The pathology of CCM disease pertains to an adaptor protein complex, which bring proteins together in the right place at the right time to transmit a molecular signal. “Its job is as a go between,” Kahn said. “It’s a tool to make two other tools work, so it has been difficult to pinpoint its exact function and virtually impossible to design a therapeutic strategy to prevent CCM formation in patients.”

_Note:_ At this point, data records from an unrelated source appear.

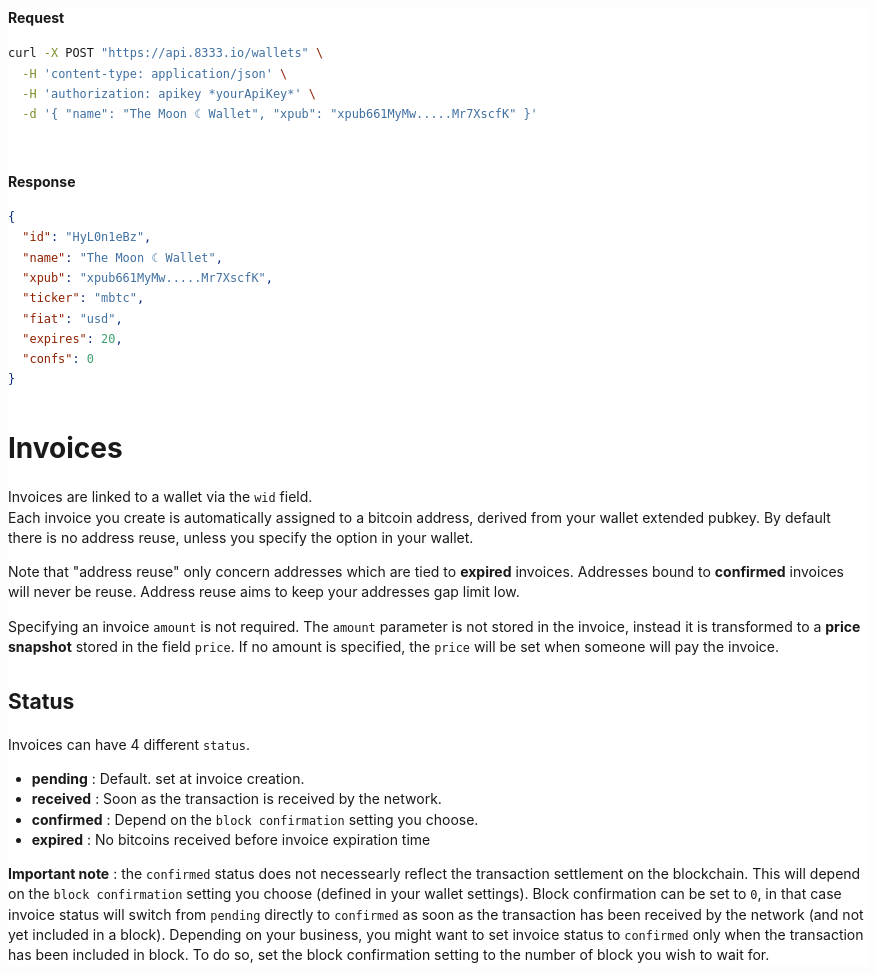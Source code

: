 **Request**

```bash
curl -X POST "https://api.8333.io/wallets" \
  -H 'content-type: application/json' \
  -H 'authorization: apikey *yourApiKey*' \
  -d '{ "name": "The Moon ☾ Wallet", "xpub": "xpub661MyMw.....Mr7XscfK" }'
```
<br/>

**Response**

```json
{
  "id": "HyL0n1eBz",
  "name": "The Moon ☾ Wallet",
  "xpub": "xpub661MyMw.....Mr7XscfK",
  "ticker": "mbtc",
  "fiat": "usd",
  "expires": 20,
  "confs": 0
}
```






# Invoices  

Invoices are linked to a wallet via the `wid` field.  
Each invoice you create is automatically assigned to a bitcoin address, derived from your wallet extended pubkey. By default there is no address reuse, unless you specify the option in your wallet.  

Note that "address reuse" only concern addresses which are tied to **expired** invoices. Addresses bound to **confirmed** invoices will never be reuse. Address reuse aims to keep your addresses gap limit low.

Specifying an invoice `amount` is not required. The `amount` parameter is not stored in the invoice, instead it is transformed to a **price snapshot** stored in the field `price`. If no amount is specified, the `price` will be set when someone will pay the invoice.

## Status

Invoices can have 4 different `status`.
 - **pending** : Default. set at invoice creation.
 - **received** : Soon as the transaction is received by the network.
 - **confirmed** : Depend on the `block confirmation` setting you choose.
 - **expired** : No bitcoins received before invoice expiration time

**Important note** : the `confirmed` status does not necessearly reflect the transaction settlement on the blockchain. This will depend on the `block confirmation` setting you choose (defined in your wallet settings). Block confirmation can be set to `0`, in that case invoice status will switch from `pending` directly to `confirmed` as soon as the transaction has been received by the network (and not yet included in a block). Depending on your business, you might want to set invoice status to `confirmed` only when the transaction has been included in block. To do so, set the block confirmation setting to the number of block you wish to wait for.
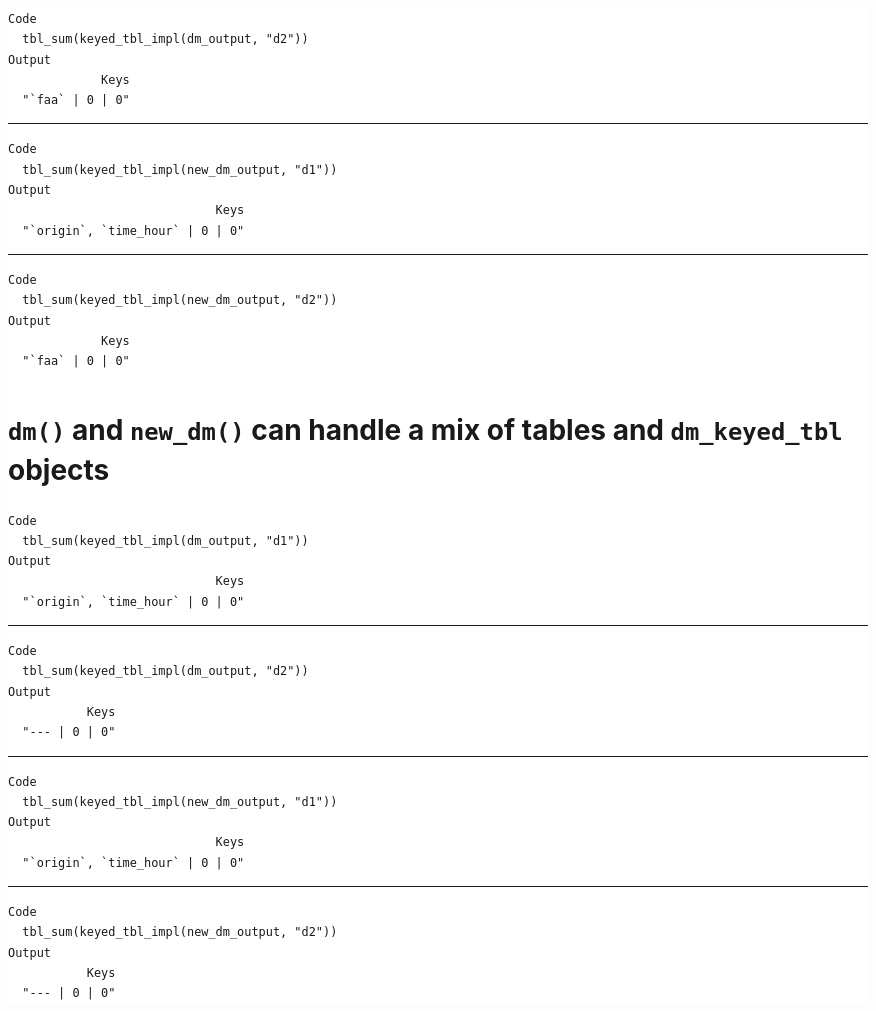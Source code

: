    Code
      tbl_sum(keyed_tbl_impl(dm_output, "d2"))
    Output
                 Keys 
      "`faa` | 0 | 0" 

---

    Code
      tbl_sum(keyed_tbl_impl(new_dm_output, "d1"))
    Output
                                 Keys 
      "`origin`, `time_hour` | 0 | 0" 

---

    Code
      tbl_sum(keyed_tbl_impl(new_dm_output, "d2"))
    Output
                 Keys 
      "`faa` | 0 | 0" 

# `dm()` and `new_dm()` can handle a mix of tables and `dm_keyed_tbl` objects

    Code
      tbl_sum(keyed_tbl_impl(dm_output, "d1"))
    Output
                                 Keys 
      "`origin`, `time_hour` | 0 | 0" 

---

    Code
      tbl_sum(keyed_tbl_impl(dm_output, "d2"))
    Output
               Keys 
      "--- | 0 | 0" 

---

    Code
      tbl_sum(keyed_tbl_impl(new_dm_output, "d1"))
    Output
                                 Keys 
      "`origin`, `time_hour` | 0 | 0" 

---

    Code
      tbl_sum(keyed_tbl_impl(new_dm_output, "d2"))
    Output
               Keys 
      "--- | 0 | 0"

The discovery that familial and sporadic CCMs both arise due to endothelial gain of MEKK3-KLF2/4 signaling may open the door for new therapies designed to block the activity of these proteins. In addition, the Kahn lab is actively investigating which KLF2/4 target genes may be responsible for creating CCM lesions. Parallel studies in the developing heart identified a critical role for ADAMTS enzyme, which degrade versican, a related CCM disease substance that is also highly expressed in the brain. “The present study demonstrates versican degradation surrounding the earliest CCM lesions, suggesting that this may also be a critical step in CCM pathogenesis and an important future therapeutic target,” Kahn said.